One of the officers at Balaka Police Station is claiming K7.5 million from Balaka Town Council chairperson for allegedly defaming her in circumstances involving police chasing worshippers at Balaka Town a fortnight ago.
But the council chair Michael Sauka Jnr has said the claimant, Annita Njanji, should claim the damages from the council as he intervened in the saga in his official capacity.
In an interview on Wednesday, Sauka Jnr said he was merely performing his duty as council chairperson.
“I was called to intervene as council chair, not as an individual. Whatever I did or said during that time to calm the situation after police unilaterally closed churches, I did it in my official capacity, not as an individual,” he said.
Added Sauka Jnr: “Anybody harmed by my actions should sue the council, not me personally.”
He claimed that besides being threatened with the lawsuit by Njanji, his wife, who is a police officer at the Eastern Region headquarters in Zomba, is also being threatened with a transfer to Rumphi.
According to Njanji’s claim for damages prepared by Chidothe, Chidothe and Company—dated May 1 2020—on or about April 26 2020 Sauka Jnr is alleged to have produced a voice note on Balaka Town Council WhatsApp alleging that some police officers, including Njanji, had received bribes from opposition political parties to lead a group of police officers to disperse worshippers.

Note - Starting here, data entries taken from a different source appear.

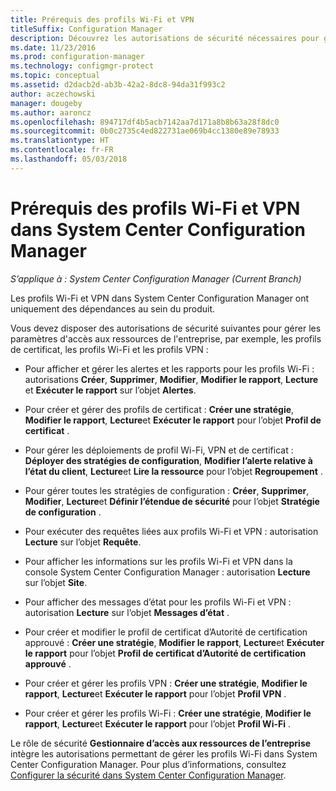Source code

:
 ```yaml
---
title: Prérequis des profils Wi-Fi et VPN
titleSuffix: Configuration Manager
description: Découvrez les autorisations de sécurité nécessaires pour gérer des profils de certificat, des profils Wi-Fi et des profils VPN dans System Center Configuration Manager.
ms.date: 11/23/2016
ms.prod: configuration-manager
ms.technology: configmgr-protect
ms.topic: conceptual
ms.assetid: d2dacb2d-ab3b-42a2-8dc8-94da31f993c2
author: aczechowski
manager: dougeby
ms.author: aaroncz
ms.openlocfilehash: 894717df4b5acb7142aa7d171a8b8b63a28f8dc0
ms.sourcegitcommit: 0b0c2735c4ed822731ae069b4cc1380e89e78933
ms.translationtype: HT
ms.contentlocale: fr-FR
ms.lasthandoff: 05/03/2018
---
```

# <a name="prerequisites-for-wi-fi-and-vpn-profiles-in-system-center-configuration-manager"></a>Prérequis des profils Wi-Fi et VPN dans System Center Configuration Manager

*S’applique à : System Center Configuration Manager (Current Branch)*

Les profils Wi-Fi et VPN dans System Center Configuration Manager ont uniquement des dépendances au sein du produit.  

 Vous devez disposer des autorisations de sécurité suivantes pour gérer les paramètres d'accès aux ressources de l'entreprise, par exemple, les profils de certificat, les profils Wi-Fi et les profils VPN :  

-   Pour afficher et gérer les alertes et les rapports pour les profils Wi-Fi : autorisations **Créer**, **Supprimer**, **Modifier**, **Modifier le rapport**, **Lecture** et **Exécuter le rapport** sur l’objet **Alertes**.  

-   Pour créer et gérer des profils de certificat : **Créer une stratégie**, **Modifier le rapport**, **Lecture**et **Exécuter le rapport** pour l’objet **Profil de certificat** .  

-   Pour gérer les déploiements de profil Wi-Fi, VPN et de certificat : **Déployer des stratégies de configuration**, **Modifier l’alerte relative à l’état du client**, **Lecture**et **Lire la ressource** pour l’objet **Regroupement** .  

-   Pour gérer toutes les stratégies de configuration : **Créer**, **Supprimer**, **Modifier**, **Lecture**et **Définir l’étendue de sécurité** pour l’objet **Stratégie de configuration** .  

-   Pour exécuter des requêtes liées aux profils Wi-Fi et VPN : autorisation **Lecture** sur l’objet **Requête**.  

-   Pour afficher les informations sur les profils Wi-Fi et VPN dans la console System Center Configuration Manager : autorisation **Lecture** sur l’objet **Site**.  

-   Pour afficher des messages d’état pour les profils Wi-Fi et VPN : autorisation **Lecture** sur l’objet **Messages d’état** .  

-   Pour créer et modifier le profil de certificat d’Autorité de certification approuvé : **Créer une stratégie**, **Modifier le rapport**, **Lecture**et **Exécuter le rapport** pour l’objet **Profil de certificat d’Autorité de certification approuvé** .  

-   Pour créer et gérer les profils VPN : **Créer une stratégie**, **Modifier le rapport**, **Lecture**et **Exécuter le rapport** pour l’objet **Profil VPN** .  

-   Pour créer et gérer les profils Wi-Fi : **Créer une stratégie**, **Modifier le rapport**, **Lecture**et **Exécuter le rapport** pour l’objet **Profil Wi-Fi** .  

 Le rôle de sécurité **Gestionnaire d’accès aux ressources de l’entreprise** intègre les autorisations permettant de gérer les profils Wi-Fi dans System Center Configuration Manager. Pour plus d’informations, consultez [Configurer la sécurité dans System Center Configuration Manager](../../core/plan-design/security/configure-security.md).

Witness Nthenda of Chidothe, Chidothe and Company confirmed in a telephone interview to have received instructions from Njanji to commence court proceedings if Sauka doesn’t pay the claim for damages, which includes K500 000 legal fees.
“Police cannot take up that matter using a private lawyer. The police is represented by the Attorney General in any civil matter, so when you see a private lawyer taking up a case like that, just know that it is the individual whose rights were violated,” Nthenda said.
He said he will soon be taking the matter to court if Sauka Jnr does not respond as desired.
One of the congregants present when police interrupted prayers at Balaka CCAP, Davie Ziyadi, said Njanji was the first police officer to arrive at the church.
“She asked me why people were congregating when instructions were that people should not,” he claimed, adding that Njanji was in civilian clothes then.
Ziyadi said some police officers later arrived in a Land Cruiser and instructed the church leaders to tell their members not to congregate the following Sunday.
Commenting on the transfer of Sauka Jnr’s wife, Eastern Region police spokesperson Joseph Sauka [no relation] said transfers are a routine occurrence in police; hence there was nothing sinister about hers.
On Njanji’s claim for damages from Sauka Jnr, he said it is a matter being pursued at personal level.